Related to Determine the direction of magnetic field from Maxwell eqs?

1. What are Maxwell's equations?

Maxwell's equations are a set of four equations that describe the relationship between electric and magnetic fields, and how they are affected by charges and currents in a given space. They are fundamental to the study of electromagnetism and have been instrumental in the development of modern technology.

2. How do Maxwell's equations help determine the direction of a magnetic field?

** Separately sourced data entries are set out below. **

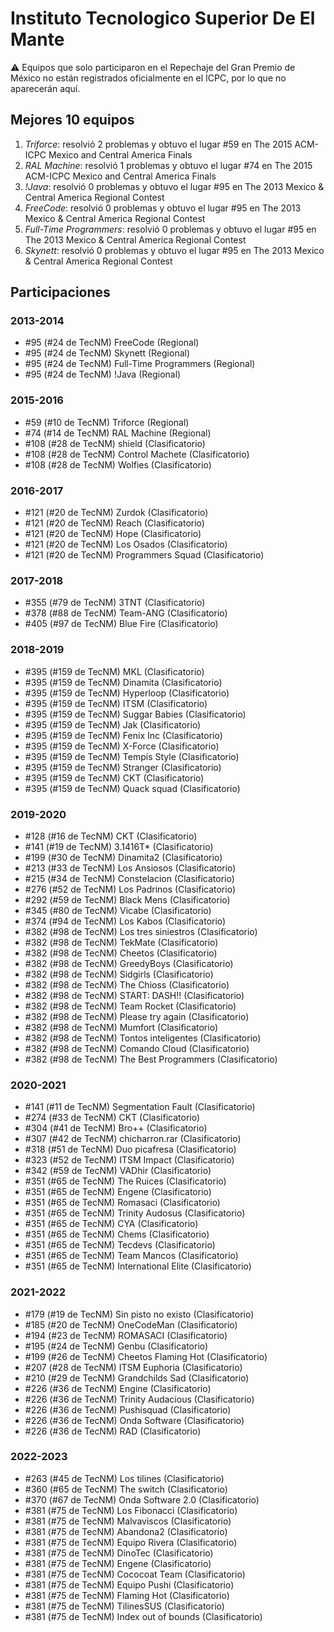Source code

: # Instituto Tecnologico Superior De El Mante

:warning: Equipos que solo participaron en el Repechaje del Gran Premio de México no están registrados oficialmente en el ICPC, por lo que no aparecerán aquí.

## Mejores 10 equipos

1. _Triforce_: resolvió 2 problemas y obtuvo el lugar #59 en The 2015 ACM-ICPC Mexico and Central America Finals
1. _RAL Machine_: resolvió 1 problemas y obtuvo el lugar #74 en The 2015 ACM-ICPC Mexico and Central America Finals
1. _!Java_: resolvió 0 problemas y obtuvo el lugar #95 en The 2013 Mexico & Central America Regional Contest
1. _FreeCode_: resolvió 0 problemas y obtuvo el lugar #95 en The 2013 Mexico & Central America Regional Contest
1. _Full-Time Programmers_: resolvió 0 problemas y obtuvo el lugar #95 en The 2013 Mexico & Central America Regional Contest
1. _Skynett_: resolvió 0 problemas y obtuvo el lugar #95 en The 2013 Mexico & Central America Regional Contest

## Participaciones

### 2013-2014

- #95 (#24 de TecNM) FreeCode (Regional)
- #95 (#24 de TecNM) Skynett (Regional)
- #95 (#24 de TecNM) Full-Time Programmers (Regional)
- #95 (#24 de TecNM) !Java (Regional)

### 2015-2016

- #59 (#10 de TecNM) Triforce (Regional)
- #74 (#14 de TecNM) RAL Machine (Regional)
- #108 (#28 de TecNM) shield (Clasificatorio)
- #108 (#28 de TecNM) Control Machete (Clasificatorio)
- #108 (#28 de TecNM) Wolfies (Clasificatorio)

### 2016-2017

- #121 (#20 de TecNM) Zurdok (Clasificatorio)
- #121 (#20 de TecNM) Reach (Clasificatorio)
- #121 (#20 de TecNM) Hope (Clasificatorio)
- #121 (#20 de TecNM) Los Osados (Clasificatorio)
- #121 (#20 de TecNM) Programmers Squad (Clasificatorio)

### 2017-2018

- #355 (#79 de TecNM) 3TNT (Clasificatorio)
- #378 (#88 de TecNM) Team-ANG (Clasificatorio)
- #405 (#97 de TecNM) Blue Fire (Clasificatorio)

### 2018-2019

- #395 (#159 de TecNM) MKL (Clasificatorio)
- #395 (#159 de TecNM) Dinamita (Clasificatorio)
- #395 (#159 de TecNM) Hyperloop (Clasificatorio)
- #395 (#159 de TecNM) ITSM (Clasificatorio)
- #395 (#159 de TecNM) Suggar Babies (Clasificatorio)
- #395 (#159 de TecNM) Jak (Clasificatorio)
- #395 (#159 de TecNM) Fenix Inc (Clasificatorio)
- #395 (#159 de TecNM) X-Force (Clasificatorio)
- #395 (#159 de TecNM) Tempis Style (Clasificatorio)
- #395 (#159 de TecNM) Stranger (Clasificatorio)
- #395 (#159 de TecNM) CKT (Clasificatorio)
- #395 (#159 de TecNM) Quack squad (Clasificatorio)

### 2019-2020

- #128 (#16 de TecNM) CKT (Clasificatorio)
- #141 (#19 de TecNM) 3.1416T* (Clasificatorio)
- #199 (#30 de TecNM) Dinamita2 (Clasificatorio)
- #213 (#33 de TecNM) Los Ansiosos (Clasificatorio)
- #215 (#34 de TecNM) Constelacion (Clasificatorio)
- #276 (#52 de TecNM) Los Padrinos (Clasificatorio)
- #292 (#59 de TecNM) Black Mens (Clasificatorio)
- #345 (#80 de TecNM) Vicabe (Clasificatorio)
- #374 (#94 de TecNM)  Los Kabos (Clasificatorio)
- #382 (#98 de TecNM) Los tres siniestros (Clasificatorio)
- #382 (#98 de TecNM) TekMate (Clasificatorio)
- #382 (#98 de TecNM) Cheetos (Clasificatorio)
- #382 (#98 de TecNM) GreedyBoys (Clasificatorio)
- #382 (#98 de TecNM) Sidgirls (Clasificatorio)
- #382 (#98 de TecNM) The Chioss (Clasificatorio)
- #382 (#98 de TecNM) START: DASH!! (Clasificatorio)
- #382 (#98 de TecNM) Team Rocket (Clasificatorio)
- #382 (#98 de TecNM) Please try again (Clasificatorio)
- #382 (#98 de TecNM) Mumfort (Clasificatorio)
- #382 (#98 de TecNM) Tontos inteligentes  (Clasificatorio)
- #382 (#98 de TecNM) Comando Cloud (Clasificatorio)
- #382 (#98 de TecNM) The Best Programmers (Clasificatorio)

### 2020-2021

- #141 (#11 de TecNM) Segmentation Fault (Clasificatorio)
- #274 (#33 de TecNM) CKT (Clasificatorio)
- #304 (#41 de TecNM) Bro++ (Clasificatorio)
- #307 (#42 de TecNM) chicharron.rar (Clasificatorio)
- #318 (#51 de TecNM) Duo picafresa (Clasificatorio)
- #323 (#52 de TecNM) ITSM Impact (Clasificatorio)
- #342 (#59 de TecNM) VADhir (Clasificatorio)
- #351 (#65 de TecNM) The Ruices (Clasificatorio)
- #351 (#65 de TecNM) Engene (Clasificatorio)
- #351 (#65 de TecNM) Romasaci (Clasificatorio)
- #351 (#65 de TecNM) Trinity Audosus (Clasificatorio)
- #351 (#65 de TecNM) CYA (Clasificatorio)
- #351 (#65 de TecNM) Chems (Clasificatorio)
- #351 (#65 de TecNM) Tecdevs (Clasificatorio)
- #351 (#65 de TecNM) Team Mancos (Clasificatorio)
- #351 (#65 de TecNM) International Elite (Clasificatorio)

### 2021-2022

- #179 (#19 de TecNM) Sin pisto no existo (Clasificatorio)
- #185 (#20 de TecNM) OneCodeMan (Clasificatorio)
- #194 (#23 de TecNM) ROMASACI (Clasificatorio)
- #195 (#24 de TecNM) Genbu (Clasificatorio)
- #199 (#26 de TecNM) Cheetos Flaming Hot (Clasificatorio)
- #207 (#28 de TecNM) ITSM Euphoria (Clasificatorio)
- #210 (#29 de TecNM) Grandchilds Sad (Clasificatorio)
- #226 (#36 de TecNM) Engine (Clasificatorio)
- #226 (#36 de TecNM) Trinity Audacious (Clasificatorio)
- #226 (#36 de TecNM) Pushisquad (Clasificatorio)
- #226 (#36 de TecNM) Onda Software (Clasificatorio)
- #226 (#36 de TecNM) RAD (Clasificatorio)

### 2022-2023

- #263 (#45 de TecNM) Los tilines (Clasificatorio)
- #360 (#65 de TecNM) The switch (Clasificatorio)
- #370 (#67 de TecNM) Onda Software 2.0 (Clasificatorio)
- #381 (#75 de TecNM) Los Fibonacci (Clasificatorio)
- #381 (#75 de TecNM) Malvaviscos (Clasificatorio)
- #381 (#75 de TecNM) Abandona2 (Clasificatorio)
- #381 (#75 de TecNM) Equipo Rivera (Clasificatorio)
- #381 (#75 de TecNM) DinoTec (Clasificatorio)
- #381 (#75 de TecNM) Engene (Clasificatorio)
- #381 (#75 de TecNM) Cococoat Team (Clasificatorio)
- #381 (#75 de TecNM) Equipo Pushi (Clasificatorio)
- #381 (#75 de TecNM) Flaming Hot (Clasificatorio)
- #381 (#75 de TecNM) TilinesSUS (Clasificatorio)
- #381 (#75 de TecNM) Index out of bounds (Clasificatorio)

One of Maxwell's equations, known as the Ampere's law, relates the magnetic field to the current flowing through a given surface. By using this equation along with other equations, such as the Biot-Savart law, the direction of a magnetic field can be determined.

3. Can Maxwell's equations be applied to all types of magnetic fields?

Yes, Maxwell's equations can be applied to any type of magnetic field, including those found in everyday objects and those found in more complex systems, such as in the Earth's magnetosphere or in particle accelerators.

4. Are there any limitations to using Maxwell's equations to determine the direction of a magnetic field?

While Maxwell's equations are incredibly powerful and versatile, there are some limitations to their use. For example, they may not accurately describe the behavior of magnetic fields in extreme conditions, such as near black holes or in highly energetic environments.

5. How are Maxwell's equations used in practical applications?

Maxwell's equations have numerous practical applications, including in the design of electrical and electronic devices, in the study of the Earth's magnetic field, and in various medical imaging techniques. They are also essential in the development of new technologies, such as wireless communication and renewable energy sources.